Yesterday afternoon, Wednesday, The Wife and I drove up to Sidney, near the tip of the thumb of lower Vancouver Island, driving along Highway 17, on the eastern edge of the peninsula.
Sidney is a retirement community and tourist town, near the ferry landing of Swartz Bay (with ferries to the smaller islands and to the mainland) and almost adjacent to Victoria International Airport (YJJ). The downtown is filled with small shops and restaurants and is a short walk from the sea — the main drag extends to a seaside plazza.
The day was sunny, with gentle breezes and cool enough for long sleeves but without need for a jacket. I love pleasant weather, and winter seemed long, so just being out of doors was a pleasure.
She wanted to look at a dress that had caught her eye on a previous trip, and as I waited in the store I spotted an ideal utensil crock for my kitchen. My collection of utensils had gradually grown to the point where the crock I had was too small — I had to jam in the utensils. So I bought the new crock, which has spruced up my kitchen a bit:
The new crock is still somewhat crowded, but it’s a noticeable improvement — and it looks better, its predecessor being plain red.
Purchases in hand, we wandered along toward the seaside. We stopped at the Fickle Fig Farm Market Express to get a sandwich. They had a vegetarian option, but with brie (I follow a whole-food plant-based diet) and rather too much bread, the bun being large.
I was intrigued by a sandwich made with red-lentil bread, which I’ve not had. That also included a cheese, but the bread was thinner — slices instead of a mountainous bun. It also included lomo, of which I had never heard. We asked, and the server described how it’s made, but not of what. Turns out it’s pork. Well, in for a penny, in for a pound, so I got one, as did The Wife.
The filling was okay, and the bread tasted good and had a crumbly texture very like cornbread. We ate at a table and bench on a brick-paved plaza overlooking the sea and in the company of a variety of pigeons — rock doves — each sporting a slightly different outfit. They turned out to be extremely interested in crumbs, even small crumbs, which the bread readily provided, so we all, humans and dinosaur descendants, had a fine time.
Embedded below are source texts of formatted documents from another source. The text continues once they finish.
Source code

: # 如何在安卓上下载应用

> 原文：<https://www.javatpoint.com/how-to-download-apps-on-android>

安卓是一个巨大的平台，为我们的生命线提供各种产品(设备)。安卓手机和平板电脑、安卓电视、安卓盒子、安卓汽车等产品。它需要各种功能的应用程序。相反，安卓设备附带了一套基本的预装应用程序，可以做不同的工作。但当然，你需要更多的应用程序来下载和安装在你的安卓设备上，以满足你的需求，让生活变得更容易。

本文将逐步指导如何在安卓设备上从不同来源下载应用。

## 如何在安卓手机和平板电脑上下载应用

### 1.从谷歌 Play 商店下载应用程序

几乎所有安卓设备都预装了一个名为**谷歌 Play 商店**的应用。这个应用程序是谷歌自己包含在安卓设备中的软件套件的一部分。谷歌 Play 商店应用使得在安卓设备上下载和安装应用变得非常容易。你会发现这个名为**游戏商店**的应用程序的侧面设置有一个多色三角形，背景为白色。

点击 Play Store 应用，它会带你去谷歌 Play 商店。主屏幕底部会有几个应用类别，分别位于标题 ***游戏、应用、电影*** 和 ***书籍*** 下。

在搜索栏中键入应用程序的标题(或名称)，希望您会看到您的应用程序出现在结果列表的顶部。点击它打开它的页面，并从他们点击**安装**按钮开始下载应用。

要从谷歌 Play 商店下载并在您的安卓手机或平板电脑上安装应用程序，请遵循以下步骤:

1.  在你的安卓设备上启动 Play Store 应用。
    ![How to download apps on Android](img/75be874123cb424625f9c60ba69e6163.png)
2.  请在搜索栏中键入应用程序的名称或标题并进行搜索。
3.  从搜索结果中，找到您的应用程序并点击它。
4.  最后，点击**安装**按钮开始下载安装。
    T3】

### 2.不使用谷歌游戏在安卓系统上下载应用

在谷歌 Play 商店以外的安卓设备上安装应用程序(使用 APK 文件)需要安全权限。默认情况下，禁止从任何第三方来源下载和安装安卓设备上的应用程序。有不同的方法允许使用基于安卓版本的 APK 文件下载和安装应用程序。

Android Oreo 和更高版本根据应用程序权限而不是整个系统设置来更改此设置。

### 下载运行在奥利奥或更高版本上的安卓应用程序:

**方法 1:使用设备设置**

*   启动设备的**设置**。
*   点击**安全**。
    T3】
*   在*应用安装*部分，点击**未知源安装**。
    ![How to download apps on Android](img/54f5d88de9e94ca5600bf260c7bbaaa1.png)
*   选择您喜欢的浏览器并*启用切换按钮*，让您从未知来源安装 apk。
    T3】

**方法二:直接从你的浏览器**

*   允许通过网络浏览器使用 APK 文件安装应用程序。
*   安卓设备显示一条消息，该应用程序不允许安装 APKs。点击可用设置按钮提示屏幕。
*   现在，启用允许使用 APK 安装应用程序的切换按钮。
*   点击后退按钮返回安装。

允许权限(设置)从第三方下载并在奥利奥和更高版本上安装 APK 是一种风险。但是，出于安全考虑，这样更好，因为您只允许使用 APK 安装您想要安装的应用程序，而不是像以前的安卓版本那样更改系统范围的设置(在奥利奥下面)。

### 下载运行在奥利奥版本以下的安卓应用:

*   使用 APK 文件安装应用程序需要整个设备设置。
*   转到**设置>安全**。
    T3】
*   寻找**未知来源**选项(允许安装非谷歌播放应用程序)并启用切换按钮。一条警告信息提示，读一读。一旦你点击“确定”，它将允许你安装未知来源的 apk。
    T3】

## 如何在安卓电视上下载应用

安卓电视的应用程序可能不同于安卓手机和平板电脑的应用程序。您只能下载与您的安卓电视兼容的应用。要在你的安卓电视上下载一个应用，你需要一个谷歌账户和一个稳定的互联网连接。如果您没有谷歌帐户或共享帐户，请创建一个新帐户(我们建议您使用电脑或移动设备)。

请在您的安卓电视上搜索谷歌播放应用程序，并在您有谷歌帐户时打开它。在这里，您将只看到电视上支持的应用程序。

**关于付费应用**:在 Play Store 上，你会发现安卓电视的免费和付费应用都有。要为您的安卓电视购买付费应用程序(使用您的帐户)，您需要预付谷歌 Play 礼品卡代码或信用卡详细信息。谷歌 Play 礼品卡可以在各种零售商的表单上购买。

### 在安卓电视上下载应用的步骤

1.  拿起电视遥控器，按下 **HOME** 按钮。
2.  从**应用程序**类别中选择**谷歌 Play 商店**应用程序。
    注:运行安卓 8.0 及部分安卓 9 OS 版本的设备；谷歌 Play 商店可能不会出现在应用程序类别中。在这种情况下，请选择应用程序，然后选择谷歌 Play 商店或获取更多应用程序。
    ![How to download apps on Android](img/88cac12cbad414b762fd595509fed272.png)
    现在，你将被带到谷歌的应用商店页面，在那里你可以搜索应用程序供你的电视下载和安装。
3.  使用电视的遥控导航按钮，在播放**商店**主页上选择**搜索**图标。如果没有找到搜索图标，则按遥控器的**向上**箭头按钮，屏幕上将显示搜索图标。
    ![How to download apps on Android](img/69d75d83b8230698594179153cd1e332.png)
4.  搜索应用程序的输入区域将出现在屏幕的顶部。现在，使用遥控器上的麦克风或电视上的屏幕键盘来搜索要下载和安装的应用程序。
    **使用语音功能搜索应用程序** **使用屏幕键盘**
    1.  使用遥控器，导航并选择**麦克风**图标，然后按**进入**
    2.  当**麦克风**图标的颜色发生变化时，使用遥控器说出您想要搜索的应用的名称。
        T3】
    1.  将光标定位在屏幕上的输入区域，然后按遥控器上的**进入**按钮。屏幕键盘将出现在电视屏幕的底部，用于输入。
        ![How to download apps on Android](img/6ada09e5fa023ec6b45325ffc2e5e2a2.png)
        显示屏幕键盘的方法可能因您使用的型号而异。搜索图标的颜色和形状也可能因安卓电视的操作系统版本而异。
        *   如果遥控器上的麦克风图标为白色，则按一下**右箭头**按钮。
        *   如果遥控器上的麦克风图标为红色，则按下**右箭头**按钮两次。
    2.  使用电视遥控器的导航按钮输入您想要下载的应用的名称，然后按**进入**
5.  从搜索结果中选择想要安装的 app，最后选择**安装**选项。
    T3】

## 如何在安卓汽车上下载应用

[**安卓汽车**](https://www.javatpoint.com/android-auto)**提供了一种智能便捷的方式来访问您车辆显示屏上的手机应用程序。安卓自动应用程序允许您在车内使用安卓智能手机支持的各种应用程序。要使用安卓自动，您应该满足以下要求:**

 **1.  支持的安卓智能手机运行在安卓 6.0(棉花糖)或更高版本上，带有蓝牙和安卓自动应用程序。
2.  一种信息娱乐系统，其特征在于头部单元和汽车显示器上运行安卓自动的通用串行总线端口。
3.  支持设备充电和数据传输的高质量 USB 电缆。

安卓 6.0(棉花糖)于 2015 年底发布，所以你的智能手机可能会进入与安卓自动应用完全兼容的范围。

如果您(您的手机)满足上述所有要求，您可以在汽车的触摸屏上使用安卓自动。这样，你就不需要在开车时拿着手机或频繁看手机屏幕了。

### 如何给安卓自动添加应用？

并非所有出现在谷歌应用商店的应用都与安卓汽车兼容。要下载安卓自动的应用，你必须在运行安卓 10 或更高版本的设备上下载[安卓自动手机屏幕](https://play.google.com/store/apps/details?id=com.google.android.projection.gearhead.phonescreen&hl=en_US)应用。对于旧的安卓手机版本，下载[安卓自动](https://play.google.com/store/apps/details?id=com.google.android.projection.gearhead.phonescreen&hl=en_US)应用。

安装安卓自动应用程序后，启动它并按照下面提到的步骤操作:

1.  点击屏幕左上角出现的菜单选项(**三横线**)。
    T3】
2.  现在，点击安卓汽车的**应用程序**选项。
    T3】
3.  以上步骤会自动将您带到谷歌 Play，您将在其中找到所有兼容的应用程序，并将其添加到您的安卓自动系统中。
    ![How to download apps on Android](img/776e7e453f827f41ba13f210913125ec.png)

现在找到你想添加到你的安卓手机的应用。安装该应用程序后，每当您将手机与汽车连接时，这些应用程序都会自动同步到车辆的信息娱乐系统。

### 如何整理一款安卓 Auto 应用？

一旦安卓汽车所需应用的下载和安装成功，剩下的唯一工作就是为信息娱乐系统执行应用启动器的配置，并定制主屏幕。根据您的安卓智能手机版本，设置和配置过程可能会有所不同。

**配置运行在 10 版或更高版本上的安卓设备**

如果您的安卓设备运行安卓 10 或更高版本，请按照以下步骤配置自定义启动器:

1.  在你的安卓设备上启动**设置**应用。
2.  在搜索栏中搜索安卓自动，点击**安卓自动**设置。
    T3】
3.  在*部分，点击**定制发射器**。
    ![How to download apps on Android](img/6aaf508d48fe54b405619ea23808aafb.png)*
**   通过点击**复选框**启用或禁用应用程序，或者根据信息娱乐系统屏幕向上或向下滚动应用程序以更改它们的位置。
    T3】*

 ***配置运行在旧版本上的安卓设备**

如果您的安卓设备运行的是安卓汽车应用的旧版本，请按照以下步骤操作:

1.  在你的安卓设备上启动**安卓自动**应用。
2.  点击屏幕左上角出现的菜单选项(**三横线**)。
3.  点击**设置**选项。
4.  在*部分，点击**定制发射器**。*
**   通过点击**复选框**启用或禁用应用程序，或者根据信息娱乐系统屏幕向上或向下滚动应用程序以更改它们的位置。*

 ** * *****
It was here that I took the above photo of Mount Baker. It’s an international photo, Mount Baker being in the US — about 73 miles away as the crow flies.
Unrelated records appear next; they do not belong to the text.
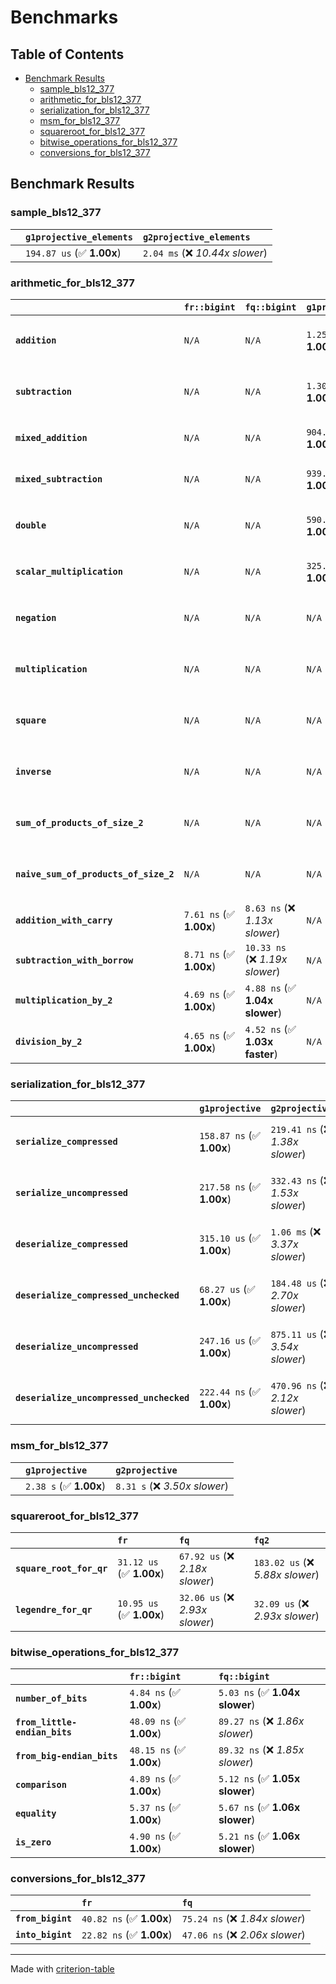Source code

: # Benchmarks

## Table of Contents

- [Benchmark Results](#benchmark-results)
    - [sample_bls12_377](#sample_bls12_377)
    - [arithmetic_for_bls12_377](#arithmetic_for_bls12_377)
    - [serialization_for_bls12_377](#serialization_for_bls12_377)
    - [msm_for_bls12_377](#msm_for_bls12_377)
    - [squareroot_for_bls12_377](#squareroot_for_bls12_377)
    - [bitwise_operations_for_bls12_377](#bitwise_operations_for_bls12_377)
    - [conversions_for_bls12_377](#conversions_for_bls12_377)

## Benchmark Results

### sample_bls12_377

|        | `g1projective_elements`          | `g2projective_elements`           |
|:-------|:---------------------------------|:--------------------------------- |
|        | `194.87 us` (✅ **1.00x**)        | `2.04 ms` (❌ *10.44x slower*)     |

### arithmetic_for_bls12_377

|                                       | `fr::bigint`            | `fq::bigint`                    | `g1projective`            | `g2projective`                 | `fq2`                            | `fq12`                            | `fq`                              | `fr`                              |
|:--------------------------------------|:------------------------|:--------------------------------|:--------------------------|:-------------------------------|:---------------------------------|:----------------------------------|:----------------------------------|:--------------------------------- |
| **`addition`**                        | `N/A`                   | `N/A`                           | `1.25 us` (✅ **1.00x**)   | `4.80 us` (❌ *3.84x slower*)   | `23.30 ns` (🚀 **53.65x faster**) | `179.63 ns` (🚀 **6.96x faster**)  | `12.53 ns` (🚀 **99.77x faster**)  | `8.77 ns` (🚀 **142.51x faster**)  |
| **`subtraction`**                     | `N/A`                   | `N/A`                           | `1.30 us` (✅ **1.00x**)   | `4.85 us` (❌ *3.74x slower*)   | `23.31 ns` (🚀 **55.69x faster**) | `162.24 ns` (🚀 **8.00x faster**)  | `12.75 ns` (🚀 **101.77x faster**) | `8.81 ns` (🚀 **147.35x faster**)  |
| **`mixed_addition`**                  | `N/A`                   | `N/A`                           | `904.56 ns` (✅ **1.00x**) | `3.44 us` (❌ *3.80x slower*)   | `N/A`                            | `N/A`                             | `N/A`                             | `N/A`                             |
| **`mixed_subtraction`**               | `N/A`                   | `N/A`                           | `939.55 ns` (✅ **1.00x**) | `3.47 us` (❌ *3.70x slower*)   | `N/A`                            | `N/A`                             | `N/A`                             | `N/A`                             |
| **`double`**                          | `N/A`                   | `N/A`                           | `590.71 ns` (✅ **1.00x**) | `2.27 us` (❌ *3.84x slower*)   | `12.33 ns` (🚀 **47.90x faster**) | `73.74 ns` (🚀 **8.01x faster**)   | `7.15 ns` (🚀 **82.61x faster**)   | `5.92 ns` (🚀 **99.81x faster**)   |
| **`scalar_multiplication`**           | `N/A`                   | `N/A`                           | `325.68 us` (✅ **1.00x**) | `1.16 ms` (❌ *3.57x slower*)   | `N/A`                            | `N/A`                             | `N/A`                             | `N/A`                             |
| **`negation`**                        | `N/A`                   | `N/A`                           | `N/A`                     | `N/A`                          | `22.92 ns` (❌ *3.72x slower*)    | `93.73 ns` (❌ *15.20x slower*)    | `18.80 ns` (❌ *3.05x slower*)     | `6.16 ns` (✅ **1.00x**)           |
| **`multiplication`**                  | `N/A`                   | `N/A`                           | `N/A`                     | `N/A`                          | `271.01 ns` (❌ *6.30x slower*)   | `7.10 us` (❌ *164.90x slower*)    | `76.31 ns` (❌ *1.77x slower*)     | `43.05 ns` (✅ **1.00x**)          |
| **`square`**                          | `N/A`                   | `N/A`                           | `N/A`                     | `N/A`                          | `243.17 ns` (❌ *6.67x slower*)   | `5.01 us` (❌ *137.34x slower*)    | `66.38 ns` (❌ *1.82x slower*)     | `36.46 ns` (✅ **1.00x**)          |
| **`inverse`**                         | `N/A`                   | `N/A`                           | `N/A`                     | `N/A`                          | `15.12 us` (❌ *2.14x slower*)    | `27.46 us` (❌ *3.89x slower*)     | `14.79 us` (❌ *2.09x slower*)     | `7.07 us` (✅ **1.00x**)           |
| **`sum_of_products_of_size_2`**       | `N/A`                   | `N/A`                           | `N/A`                     | `N/A`                          | `587.31 ns` (❌ *9.54x slower*)   | `14.58 us` (❌ *236.83x slower*)   | `117.72 ns` (❌ *1.91x slower*)    | `61.56 ns` (✅ **1.00x**)          |
| **`naive_sum_of_products_of_size_2`** | `N/A`                   | `N/A`                           | `N/A`                     | `N/A`                          | `577.86 ns` (❌ *6.48x slower*)   | `14.48 us` (❌ *162.24x slower*)   | `162.02 ns` (❌ *1.82x slower*)    | `89.24 ns` (✅ **1.00x**)          |
| **`addition_with_carry`**             | `7.61 ns` (✅ **1.00x**) | `8.63 ns` (❌ *1.13x slower*)    | `N/A`                     | `N/A`                          | `N/A`                            | `N/A`                             | `N/A`                             | `N/A`                             |
| **`subtraction_with_borrow`**         | `8.71 ns` (✅ **1.00x**) | `10.33 ns` (❌ *1.19x slower*)   | `N/A`                     | `N/A`                          | `N/A`                            | `N/A`                             | `N/A`                             | `N/A`                             |
| **`multiplication_by_2`**             | `4.69 ns` (✅ **1.00x**) | `4.88 ns` (✅ **1.04x slower**)  | `N/A`                     | `N/A`                          | `N/A`                            | `N/A`                             | `N/A`                             | `N/A`                             |
| **`division_by_2`**                   | `4.65 ns` (✅ **1.00x**) | `4.52 ns` (✅ **1.03x faster**)  | `N/A`                     | `N/A`                          | `N/A`                            | `N/A`                             | `N/A`                             | `N/A`                             |

### serialization_for_bls12_377

|                                          | `g1projective`            | `g2projective`                   | `fr`                               | `fq`                               | `fq2`                               | `fq12`                            |
|:-----------------------------------------|:--------------------------|:---------------------------------|:-----------------------------------|:-----------------------------------|:------------------------------------|:--------------------------------- |
| **`serialize_compressed`**               | `158.87 ns` (✅ **1.00x**) | `219.41 ns` (❌ *1.38x slower*)   | `30.74 ns` (🚀 **5.17x faster**)    | `56.59 ns` (🚀 **2.81x faster**)    | `110.23 ns` (✅ **1.44x faster**)    | `697.21 ns` (❌ *4.39x slower*)    |
| **`serialize_uncompressed`**             | `217.58 ns` (✅ **1.00x**) | `332.43 ns` (❌ *1.53x slower*)   | `31.17 ns` (🚀 **6.98x faster**)    | `55.62 ns` (🚀 **3.91x faster**)    | `110.43 ns` (🚀 **1.97x faster**)    | `698.95 ns` (❌ *3.21x slower*)    |
| **`deserialize_compressed`**             | `315.10 us` (✅ **1.00x**) | `1.06 ms` (❌ *3.37x slower*)     | `52.53 ns` (🚀 **5998.07x faster**) | `92.65 ns` (🚀 **3400.84x faster**) | `210.60 ns` (🚀 **1496.17x faster**) | `1.28 us` (🚀 **246.68x faster**)  |
| **`deserialize_compressed_unchecked`**   | `68.27 us` (✅ **1.00x**)  | `184.48 us` (❌ *2.70x slower*)   | `52.53 ns` (🚀 **1299.70x faster**) | `92.67 ns` (🚀 **736.72x faster**)  | `210.60 ns` (🚀 **324.19x faster**)  | `1.28 us` (🚀 **53.41x faster**)   |
| **`deserialize_uncompressed`**           | `247.16 us` (✅ **1.00x**) | `875.11 us` (❌ *3.54x slower*)   | `52.39 ns` (🚀 **4717.84x faster**) | `92.47 ns` (🚀 **2672.85x faster**) | `209.81 ns` (🚀 **1178.01x faster**) | `1.28 us` (🚀 **192.58x faster**)  |
| **`deserialize_uncompressed_unchecked`** | `222.44 ns` (✅ **1.00x**) | `470.96 ns` (❌ *2.12x slower*)   | `52.39 ns` (🚀 **4.25x faster**)    | `92.64 ns` (🚀 **2.40x faster**)    | `209.83 ns` (✅ **1.06x faster**)    | `1.28 us` (❌ *5.75x slower*)      |

### msm_for_bls12_377

|        | `g1projective`          | `g2projective`                 |
|:-------|:------------------------|:------------------------------ |
|        | `2.38 s` (✅ **1.00x**)  | `8.31 s` (❌ *3.50x slower*)    |

### squareroot_for_bls12_377

|                          | `fr`                     | `fq`                            | `fq2`                             |
|:-------------------------|:-------------------------|:--------------------------------|:--------------------------------- |
| **`square_root_for_qr`** | `31.12 us` (✅ **1.00x**) | `67.92 us` (❌ *2.18x slower*)   | `183.02 us` (❌ *5.88x slower*)    |
| **`legendre_for_qr`**    | `10.95 us` (✅ **1.00x**) | `32.06 us` (❌ *2.93x slower*)   | `32.09 us` (❌ *2.93x slower*)     |

### bitwise_operations_for_bls12_377

|                               | `fr::bigint`             | `fq::bigint`                     |
|:------------------------------|:-------------------------|:-------------------------------- |
| **`number_of_bits`**          | `4.84 ns` (✅ **1.00x**)  | `5.03 ns` (✅ **1.04x slower**)   |
| **`from_little-endian_bits`** | `48.09 ns` (✅ **1.00x**) | `89.27 ns` (❌ *1.86x slower*)    |
| **`from_big-endian_bits`**    | `48.15 ns` (✅ **1.00x**) | `89.32 ns` (❌ *1.85x slower*)    |
| **`comparison`**              | `4.89 ns` (✅ **1.00x**)  | `5.12 ns` (✅ **1.05x slower**)   |
| **`equality`**                | `5.37 ns` (✅ **1.00x**)  | `5.67 ns` (✅ **1.06x slower**)   |
| **`is_zero`**                 | `4.90 ns` (✅ **1.00x**)  | `5.21 ns` (✅ **1.06x slower**)   |

### conversions_for_bls12_377

|                   | `fr`                     | `fq`                             |
|:------------------|:-------------------------|:-------------------------------- |
| **`from_bigint`** | `40.82 ns` (✅ **1.00x**) | `75.24 ns` (❌ *1.84x slower*)    |
| **`into_bigint`** | `22.82 ns` (✅ **1.00x**) | `47.06 ns` (❌ *2.06x slower*)    |

---
Made with [criterion-table](https://github.com/nu11ptr/criterion-table)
After our repast, we returned a the less-traveled way, down the small road on the western edge of the peninsula, along West Saanich road. Just past Ardmore we came to Coles Bay Regional Park, and walked on a good trail through a small but wild forest to emerge on the large flat shore of a bay.
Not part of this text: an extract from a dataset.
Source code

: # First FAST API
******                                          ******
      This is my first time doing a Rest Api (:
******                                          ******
Even the short hike through a terrain in which all I could see were the trees around me was settling and centering — “forest bathing,” as the Japanese call it (though they say “shinrin-yoku”) — the air was cool, the shade was pleasant, and we were surrounded by active life — trees, moss, vines, shrubbery — that moved at a much slower pace than ours. Perhaps it was too brief to be forest bathing, but even a forest dip reminds one that there’s more to life than pavement and hurry.
We drove on down the peninsula, through Brentwood Bay and at last to home. It was a day of no big event, like most days, but generous with small pleasures. I felt very good this morning as I looked back on it.